* Exercise
From the entries, copy out every line in which the word "animaciones" is found.

* Extracted entries
++++++
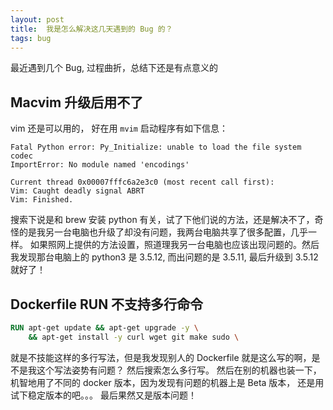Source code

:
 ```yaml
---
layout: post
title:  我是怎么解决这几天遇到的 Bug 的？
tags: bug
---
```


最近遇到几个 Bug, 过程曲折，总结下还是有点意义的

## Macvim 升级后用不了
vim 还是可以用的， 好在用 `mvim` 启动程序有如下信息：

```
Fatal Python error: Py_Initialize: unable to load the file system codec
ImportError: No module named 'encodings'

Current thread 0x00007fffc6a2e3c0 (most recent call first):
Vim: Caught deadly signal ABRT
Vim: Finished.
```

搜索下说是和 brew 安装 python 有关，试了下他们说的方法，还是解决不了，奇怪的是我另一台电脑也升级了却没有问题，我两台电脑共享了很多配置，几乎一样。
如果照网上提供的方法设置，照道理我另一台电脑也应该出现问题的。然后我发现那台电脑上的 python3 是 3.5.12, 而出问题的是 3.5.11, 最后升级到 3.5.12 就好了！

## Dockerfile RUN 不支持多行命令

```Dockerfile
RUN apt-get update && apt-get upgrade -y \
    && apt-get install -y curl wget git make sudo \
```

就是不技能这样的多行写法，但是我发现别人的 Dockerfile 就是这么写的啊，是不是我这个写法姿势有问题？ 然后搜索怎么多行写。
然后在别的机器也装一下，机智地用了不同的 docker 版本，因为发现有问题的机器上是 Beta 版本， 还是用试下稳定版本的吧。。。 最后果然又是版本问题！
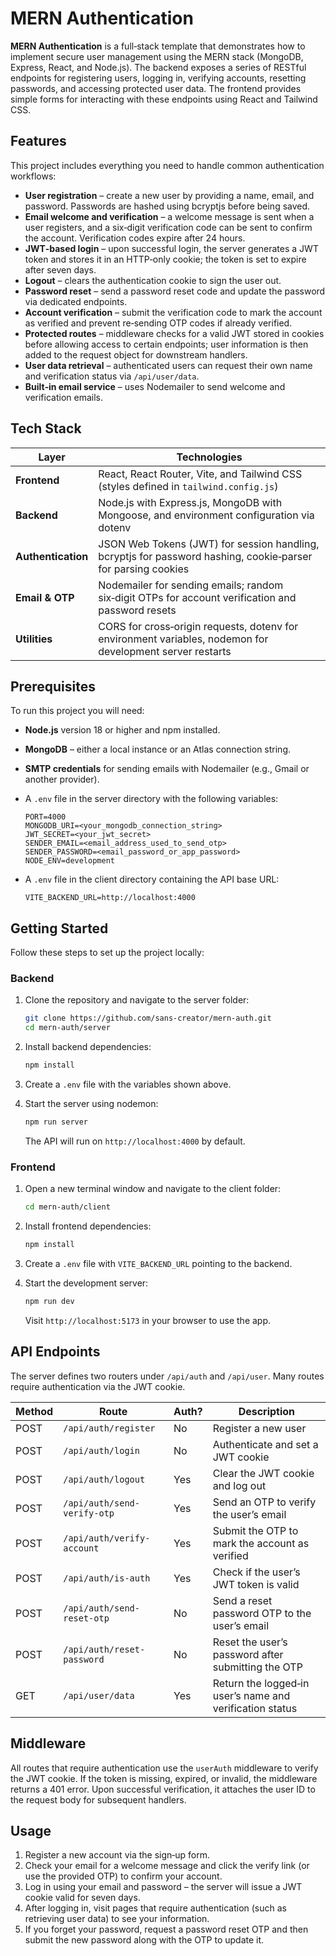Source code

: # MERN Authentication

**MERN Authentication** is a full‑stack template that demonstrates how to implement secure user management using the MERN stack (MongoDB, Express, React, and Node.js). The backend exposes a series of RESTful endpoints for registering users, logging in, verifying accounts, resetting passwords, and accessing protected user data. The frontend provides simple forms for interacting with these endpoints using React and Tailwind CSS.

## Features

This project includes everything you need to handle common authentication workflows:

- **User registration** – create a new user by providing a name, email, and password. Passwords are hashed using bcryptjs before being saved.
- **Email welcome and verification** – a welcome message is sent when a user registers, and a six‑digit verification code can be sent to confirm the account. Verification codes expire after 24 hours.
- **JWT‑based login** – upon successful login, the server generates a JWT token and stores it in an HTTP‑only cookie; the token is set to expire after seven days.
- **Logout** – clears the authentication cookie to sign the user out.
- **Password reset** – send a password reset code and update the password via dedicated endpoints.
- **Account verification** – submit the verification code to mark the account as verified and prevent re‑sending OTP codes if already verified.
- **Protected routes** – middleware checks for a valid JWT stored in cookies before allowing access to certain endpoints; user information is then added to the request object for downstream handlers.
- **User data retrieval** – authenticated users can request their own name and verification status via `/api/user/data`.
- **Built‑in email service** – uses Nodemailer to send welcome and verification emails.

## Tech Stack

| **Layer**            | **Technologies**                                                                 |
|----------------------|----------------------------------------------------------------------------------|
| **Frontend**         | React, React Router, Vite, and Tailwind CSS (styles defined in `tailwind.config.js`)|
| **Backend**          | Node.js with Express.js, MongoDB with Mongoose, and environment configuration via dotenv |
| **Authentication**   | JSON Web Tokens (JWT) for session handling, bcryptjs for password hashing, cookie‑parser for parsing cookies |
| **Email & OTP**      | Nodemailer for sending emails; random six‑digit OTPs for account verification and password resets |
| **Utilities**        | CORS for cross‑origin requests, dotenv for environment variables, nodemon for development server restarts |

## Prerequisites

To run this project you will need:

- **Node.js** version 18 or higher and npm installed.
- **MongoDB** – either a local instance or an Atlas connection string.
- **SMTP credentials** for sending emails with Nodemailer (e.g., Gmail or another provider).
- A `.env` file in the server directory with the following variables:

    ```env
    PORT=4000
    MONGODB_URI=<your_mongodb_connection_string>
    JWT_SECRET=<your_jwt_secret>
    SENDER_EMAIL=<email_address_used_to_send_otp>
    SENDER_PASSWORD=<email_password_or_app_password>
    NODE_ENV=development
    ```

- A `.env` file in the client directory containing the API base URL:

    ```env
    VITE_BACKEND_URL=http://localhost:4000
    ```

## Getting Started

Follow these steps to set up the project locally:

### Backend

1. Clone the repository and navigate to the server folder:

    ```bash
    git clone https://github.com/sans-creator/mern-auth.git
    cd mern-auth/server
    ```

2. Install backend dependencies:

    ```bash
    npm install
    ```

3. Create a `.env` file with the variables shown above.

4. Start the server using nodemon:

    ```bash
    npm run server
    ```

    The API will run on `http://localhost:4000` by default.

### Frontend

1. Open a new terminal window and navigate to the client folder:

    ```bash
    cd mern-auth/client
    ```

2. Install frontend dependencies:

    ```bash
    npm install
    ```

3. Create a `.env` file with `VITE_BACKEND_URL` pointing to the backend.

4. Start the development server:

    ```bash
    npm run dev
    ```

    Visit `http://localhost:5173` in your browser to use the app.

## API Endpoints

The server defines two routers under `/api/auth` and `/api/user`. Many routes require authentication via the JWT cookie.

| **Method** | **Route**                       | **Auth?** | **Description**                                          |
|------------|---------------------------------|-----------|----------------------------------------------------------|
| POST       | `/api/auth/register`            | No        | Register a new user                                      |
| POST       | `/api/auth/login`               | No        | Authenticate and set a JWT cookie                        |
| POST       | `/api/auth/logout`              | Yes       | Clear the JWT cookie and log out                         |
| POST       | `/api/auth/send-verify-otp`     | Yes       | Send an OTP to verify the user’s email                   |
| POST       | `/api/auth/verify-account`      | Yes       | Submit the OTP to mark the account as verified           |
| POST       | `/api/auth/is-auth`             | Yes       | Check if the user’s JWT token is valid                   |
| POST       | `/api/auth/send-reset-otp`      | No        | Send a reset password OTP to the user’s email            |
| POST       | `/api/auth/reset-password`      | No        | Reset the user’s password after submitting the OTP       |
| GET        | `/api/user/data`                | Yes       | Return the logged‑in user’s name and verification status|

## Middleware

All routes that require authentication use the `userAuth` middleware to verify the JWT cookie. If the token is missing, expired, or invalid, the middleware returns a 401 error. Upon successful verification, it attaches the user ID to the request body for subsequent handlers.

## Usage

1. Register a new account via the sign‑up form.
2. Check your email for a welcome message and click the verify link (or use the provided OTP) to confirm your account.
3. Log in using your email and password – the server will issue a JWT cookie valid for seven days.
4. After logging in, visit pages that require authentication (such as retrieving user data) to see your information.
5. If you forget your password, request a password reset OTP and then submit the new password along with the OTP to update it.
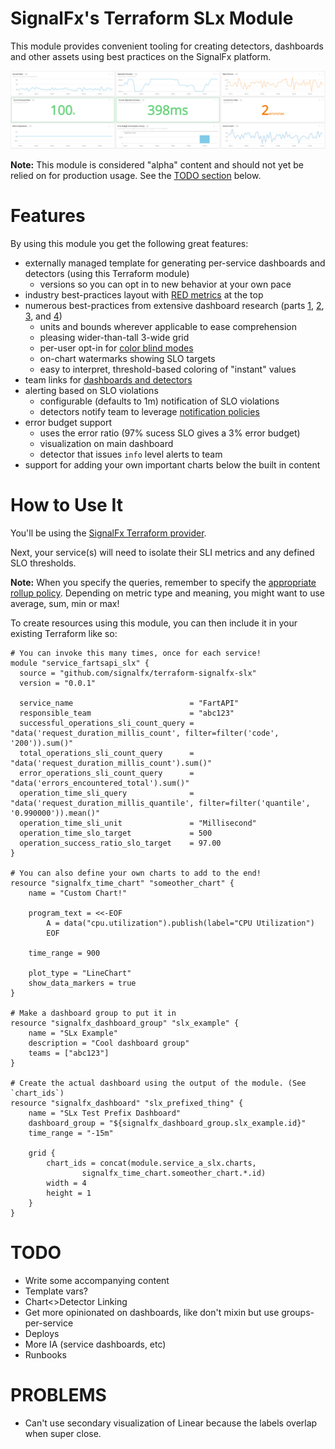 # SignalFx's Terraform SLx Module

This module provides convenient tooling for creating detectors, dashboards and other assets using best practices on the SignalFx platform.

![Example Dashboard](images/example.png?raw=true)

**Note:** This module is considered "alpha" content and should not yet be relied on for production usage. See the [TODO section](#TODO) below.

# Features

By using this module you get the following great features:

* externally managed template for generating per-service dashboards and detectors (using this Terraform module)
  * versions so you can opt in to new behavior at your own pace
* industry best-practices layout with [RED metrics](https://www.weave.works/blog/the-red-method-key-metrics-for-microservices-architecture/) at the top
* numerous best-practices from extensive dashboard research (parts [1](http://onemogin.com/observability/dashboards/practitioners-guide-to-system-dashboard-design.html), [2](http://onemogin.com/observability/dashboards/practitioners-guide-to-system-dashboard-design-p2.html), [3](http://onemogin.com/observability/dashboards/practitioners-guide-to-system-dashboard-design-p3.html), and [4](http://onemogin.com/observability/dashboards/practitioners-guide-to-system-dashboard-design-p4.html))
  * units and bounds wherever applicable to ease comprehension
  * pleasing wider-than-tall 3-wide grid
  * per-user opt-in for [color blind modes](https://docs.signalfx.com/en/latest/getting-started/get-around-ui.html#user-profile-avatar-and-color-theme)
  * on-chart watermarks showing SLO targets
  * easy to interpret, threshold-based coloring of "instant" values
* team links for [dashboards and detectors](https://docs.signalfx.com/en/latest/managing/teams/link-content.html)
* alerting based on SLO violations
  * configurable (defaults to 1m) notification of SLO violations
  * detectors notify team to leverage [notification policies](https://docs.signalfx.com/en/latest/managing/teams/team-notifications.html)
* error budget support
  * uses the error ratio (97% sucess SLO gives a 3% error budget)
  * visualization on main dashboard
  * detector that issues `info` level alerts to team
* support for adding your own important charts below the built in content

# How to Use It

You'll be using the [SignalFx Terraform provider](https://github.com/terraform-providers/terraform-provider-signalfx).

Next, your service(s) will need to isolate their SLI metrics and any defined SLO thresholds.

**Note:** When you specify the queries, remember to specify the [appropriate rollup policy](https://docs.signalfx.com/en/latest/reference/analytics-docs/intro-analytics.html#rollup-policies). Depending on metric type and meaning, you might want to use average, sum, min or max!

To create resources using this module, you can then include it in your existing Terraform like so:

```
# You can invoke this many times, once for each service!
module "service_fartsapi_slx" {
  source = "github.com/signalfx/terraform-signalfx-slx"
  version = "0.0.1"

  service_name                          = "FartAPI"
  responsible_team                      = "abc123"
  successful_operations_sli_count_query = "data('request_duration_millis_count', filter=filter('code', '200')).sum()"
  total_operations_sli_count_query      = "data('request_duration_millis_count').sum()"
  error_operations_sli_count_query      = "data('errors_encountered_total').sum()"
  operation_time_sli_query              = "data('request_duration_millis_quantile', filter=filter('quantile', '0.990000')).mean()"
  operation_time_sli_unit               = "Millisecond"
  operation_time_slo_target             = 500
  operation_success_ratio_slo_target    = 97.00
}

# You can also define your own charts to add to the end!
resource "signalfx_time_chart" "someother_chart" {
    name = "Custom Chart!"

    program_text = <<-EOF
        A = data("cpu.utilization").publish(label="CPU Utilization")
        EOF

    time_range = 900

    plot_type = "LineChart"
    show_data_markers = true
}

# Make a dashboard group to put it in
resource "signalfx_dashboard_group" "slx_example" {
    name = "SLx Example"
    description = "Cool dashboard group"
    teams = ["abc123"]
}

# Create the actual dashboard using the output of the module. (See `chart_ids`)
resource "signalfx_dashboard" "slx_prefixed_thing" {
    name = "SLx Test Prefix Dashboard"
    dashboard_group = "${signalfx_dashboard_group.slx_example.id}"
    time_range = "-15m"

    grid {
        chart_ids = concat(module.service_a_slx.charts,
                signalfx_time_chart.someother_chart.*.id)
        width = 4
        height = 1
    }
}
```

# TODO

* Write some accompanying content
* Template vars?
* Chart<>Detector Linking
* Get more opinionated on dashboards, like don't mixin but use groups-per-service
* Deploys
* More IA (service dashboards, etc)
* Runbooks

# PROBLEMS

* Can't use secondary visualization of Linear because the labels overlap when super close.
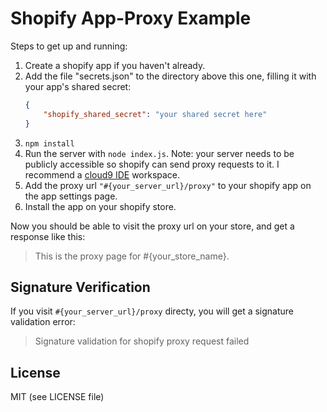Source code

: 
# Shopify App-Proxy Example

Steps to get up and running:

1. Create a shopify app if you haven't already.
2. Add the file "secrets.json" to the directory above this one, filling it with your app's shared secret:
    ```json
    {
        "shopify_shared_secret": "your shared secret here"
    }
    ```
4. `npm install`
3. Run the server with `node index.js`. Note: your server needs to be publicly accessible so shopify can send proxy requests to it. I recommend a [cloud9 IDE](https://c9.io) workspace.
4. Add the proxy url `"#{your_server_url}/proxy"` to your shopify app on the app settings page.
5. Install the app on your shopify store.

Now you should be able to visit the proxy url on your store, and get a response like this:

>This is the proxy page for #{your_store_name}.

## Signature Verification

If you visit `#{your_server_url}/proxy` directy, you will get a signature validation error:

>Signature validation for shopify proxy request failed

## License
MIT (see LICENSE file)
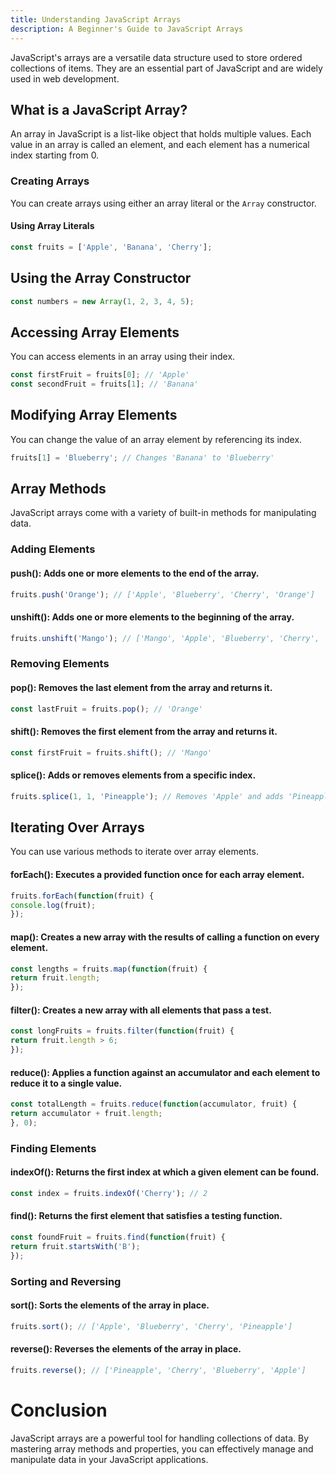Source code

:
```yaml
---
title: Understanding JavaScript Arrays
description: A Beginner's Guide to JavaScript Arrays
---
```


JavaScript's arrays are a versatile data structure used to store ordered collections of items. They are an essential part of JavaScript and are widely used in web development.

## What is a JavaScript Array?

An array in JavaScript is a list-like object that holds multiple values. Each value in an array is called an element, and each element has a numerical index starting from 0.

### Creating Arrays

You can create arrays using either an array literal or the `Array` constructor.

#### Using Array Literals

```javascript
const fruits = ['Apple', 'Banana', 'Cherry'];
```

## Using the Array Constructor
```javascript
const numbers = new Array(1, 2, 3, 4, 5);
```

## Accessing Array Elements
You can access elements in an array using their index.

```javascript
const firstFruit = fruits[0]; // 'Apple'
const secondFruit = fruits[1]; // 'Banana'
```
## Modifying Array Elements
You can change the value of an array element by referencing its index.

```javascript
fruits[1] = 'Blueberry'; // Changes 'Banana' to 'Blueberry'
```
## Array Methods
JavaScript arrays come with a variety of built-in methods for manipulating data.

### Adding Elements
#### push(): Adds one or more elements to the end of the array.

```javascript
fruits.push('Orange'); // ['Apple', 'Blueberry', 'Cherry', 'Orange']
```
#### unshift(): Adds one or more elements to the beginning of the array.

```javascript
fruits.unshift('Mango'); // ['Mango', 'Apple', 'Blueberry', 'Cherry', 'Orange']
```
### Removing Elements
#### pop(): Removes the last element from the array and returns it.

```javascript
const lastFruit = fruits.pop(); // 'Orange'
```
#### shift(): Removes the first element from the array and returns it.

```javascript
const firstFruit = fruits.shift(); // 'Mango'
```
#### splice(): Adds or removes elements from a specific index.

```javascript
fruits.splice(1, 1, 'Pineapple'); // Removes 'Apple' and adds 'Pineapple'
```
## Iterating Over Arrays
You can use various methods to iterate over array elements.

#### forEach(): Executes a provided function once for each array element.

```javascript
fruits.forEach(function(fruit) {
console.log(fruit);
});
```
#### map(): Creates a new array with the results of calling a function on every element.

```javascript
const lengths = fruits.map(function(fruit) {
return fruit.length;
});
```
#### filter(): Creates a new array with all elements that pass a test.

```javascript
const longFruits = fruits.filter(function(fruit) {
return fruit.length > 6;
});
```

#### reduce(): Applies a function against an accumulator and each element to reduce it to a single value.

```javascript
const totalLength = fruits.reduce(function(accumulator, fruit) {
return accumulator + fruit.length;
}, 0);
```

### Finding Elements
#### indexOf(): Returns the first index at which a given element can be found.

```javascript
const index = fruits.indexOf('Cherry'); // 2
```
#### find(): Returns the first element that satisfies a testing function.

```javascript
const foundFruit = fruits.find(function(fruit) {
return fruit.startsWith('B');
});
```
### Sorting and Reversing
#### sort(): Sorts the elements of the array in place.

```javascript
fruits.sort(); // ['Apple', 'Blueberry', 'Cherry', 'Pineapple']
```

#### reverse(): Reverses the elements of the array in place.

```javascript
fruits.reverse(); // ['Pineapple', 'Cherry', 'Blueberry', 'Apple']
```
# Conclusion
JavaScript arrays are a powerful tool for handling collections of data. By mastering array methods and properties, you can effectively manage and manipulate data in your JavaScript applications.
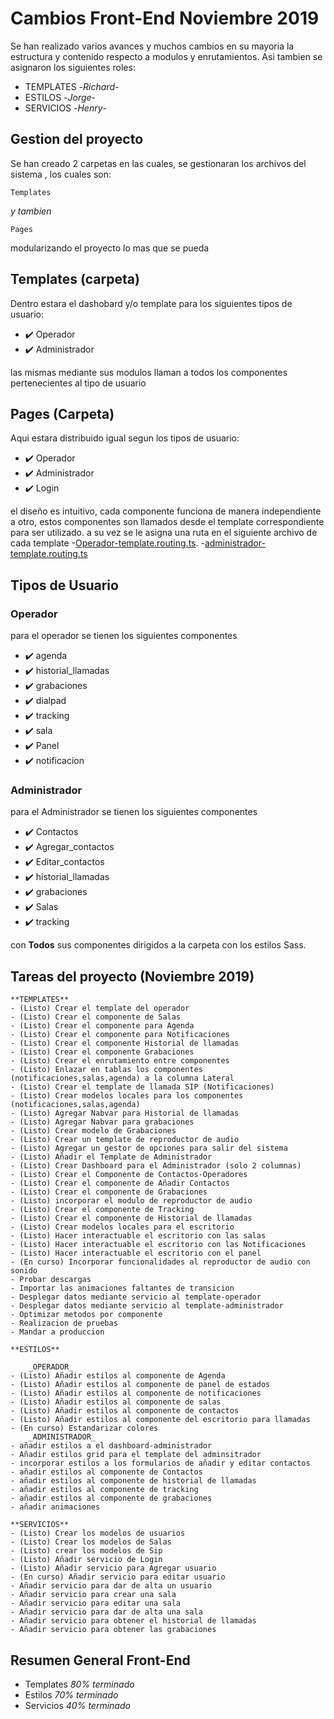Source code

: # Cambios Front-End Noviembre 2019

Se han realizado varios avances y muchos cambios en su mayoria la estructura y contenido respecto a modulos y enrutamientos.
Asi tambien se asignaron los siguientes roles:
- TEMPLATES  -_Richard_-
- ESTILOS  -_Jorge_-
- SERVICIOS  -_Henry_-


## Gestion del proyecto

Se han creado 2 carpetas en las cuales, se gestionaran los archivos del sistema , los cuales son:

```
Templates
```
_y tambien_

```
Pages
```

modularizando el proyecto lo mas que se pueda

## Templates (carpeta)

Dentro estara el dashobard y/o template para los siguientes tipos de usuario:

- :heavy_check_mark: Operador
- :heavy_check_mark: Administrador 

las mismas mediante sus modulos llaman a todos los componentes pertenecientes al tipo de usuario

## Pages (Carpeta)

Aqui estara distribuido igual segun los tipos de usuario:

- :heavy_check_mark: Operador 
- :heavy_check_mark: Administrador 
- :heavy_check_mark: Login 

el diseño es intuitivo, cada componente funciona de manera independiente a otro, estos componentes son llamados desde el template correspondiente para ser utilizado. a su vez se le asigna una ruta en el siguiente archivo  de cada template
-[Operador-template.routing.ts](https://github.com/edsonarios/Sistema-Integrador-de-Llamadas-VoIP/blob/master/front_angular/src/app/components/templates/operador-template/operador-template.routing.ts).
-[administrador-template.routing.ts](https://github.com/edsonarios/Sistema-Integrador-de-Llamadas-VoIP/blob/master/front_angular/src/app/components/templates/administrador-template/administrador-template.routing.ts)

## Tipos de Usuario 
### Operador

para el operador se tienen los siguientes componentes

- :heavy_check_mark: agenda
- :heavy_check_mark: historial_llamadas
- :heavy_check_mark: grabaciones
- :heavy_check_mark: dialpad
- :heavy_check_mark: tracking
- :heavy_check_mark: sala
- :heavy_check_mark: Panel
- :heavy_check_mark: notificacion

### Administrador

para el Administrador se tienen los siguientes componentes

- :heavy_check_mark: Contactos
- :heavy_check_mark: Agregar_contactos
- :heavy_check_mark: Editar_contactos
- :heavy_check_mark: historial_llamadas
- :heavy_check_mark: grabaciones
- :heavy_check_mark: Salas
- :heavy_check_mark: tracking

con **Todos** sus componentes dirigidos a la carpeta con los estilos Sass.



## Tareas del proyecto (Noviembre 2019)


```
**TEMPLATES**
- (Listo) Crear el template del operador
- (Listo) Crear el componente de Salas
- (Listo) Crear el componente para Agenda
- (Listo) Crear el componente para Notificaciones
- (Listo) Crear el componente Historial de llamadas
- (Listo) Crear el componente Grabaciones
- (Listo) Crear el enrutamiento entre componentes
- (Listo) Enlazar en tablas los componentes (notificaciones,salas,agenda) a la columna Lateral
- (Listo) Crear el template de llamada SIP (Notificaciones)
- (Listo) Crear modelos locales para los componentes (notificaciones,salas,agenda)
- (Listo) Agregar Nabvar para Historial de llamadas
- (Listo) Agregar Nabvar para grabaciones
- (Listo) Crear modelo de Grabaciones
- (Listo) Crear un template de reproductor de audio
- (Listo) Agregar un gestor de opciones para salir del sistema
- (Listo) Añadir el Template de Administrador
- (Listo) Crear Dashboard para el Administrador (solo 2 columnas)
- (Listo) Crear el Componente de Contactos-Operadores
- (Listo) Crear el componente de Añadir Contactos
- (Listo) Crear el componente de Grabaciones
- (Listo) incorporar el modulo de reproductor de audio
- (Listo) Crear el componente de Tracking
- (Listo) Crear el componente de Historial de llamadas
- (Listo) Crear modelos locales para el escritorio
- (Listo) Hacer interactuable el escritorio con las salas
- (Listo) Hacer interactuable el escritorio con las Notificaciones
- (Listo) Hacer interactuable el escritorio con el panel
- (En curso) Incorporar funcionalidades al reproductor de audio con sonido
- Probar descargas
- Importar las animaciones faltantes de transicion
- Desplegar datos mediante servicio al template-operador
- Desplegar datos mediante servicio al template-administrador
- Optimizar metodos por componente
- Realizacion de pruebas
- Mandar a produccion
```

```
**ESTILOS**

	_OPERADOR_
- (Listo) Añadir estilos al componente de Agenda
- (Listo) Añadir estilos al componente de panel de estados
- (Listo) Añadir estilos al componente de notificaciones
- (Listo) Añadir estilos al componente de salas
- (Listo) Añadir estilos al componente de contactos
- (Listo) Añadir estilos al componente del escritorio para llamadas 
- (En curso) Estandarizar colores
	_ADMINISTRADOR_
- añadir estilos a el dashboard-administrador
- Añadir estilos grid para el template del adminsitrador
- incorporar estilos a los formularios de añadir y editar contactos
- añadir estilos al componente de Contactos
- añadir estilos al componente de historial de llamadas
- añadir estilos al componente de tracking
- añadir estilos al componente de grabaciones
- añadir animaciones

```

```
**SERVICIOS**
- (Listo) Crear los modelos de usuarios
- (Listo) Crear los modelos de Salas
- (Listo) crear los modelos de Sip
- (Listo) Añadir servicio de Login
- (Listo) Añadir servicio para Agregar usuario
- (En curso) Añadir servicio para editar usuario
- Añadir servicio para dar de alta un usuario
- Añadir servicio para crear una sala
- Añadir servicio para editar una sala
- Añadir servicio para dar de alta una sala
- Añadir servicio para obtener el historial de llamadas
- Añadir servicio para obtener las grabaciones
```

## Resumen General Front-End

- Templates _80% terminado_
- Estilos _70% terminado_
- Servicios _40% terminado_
++++++
* Expected answer
- Importar las animaciones faltantes de transicion
- añadir animaciones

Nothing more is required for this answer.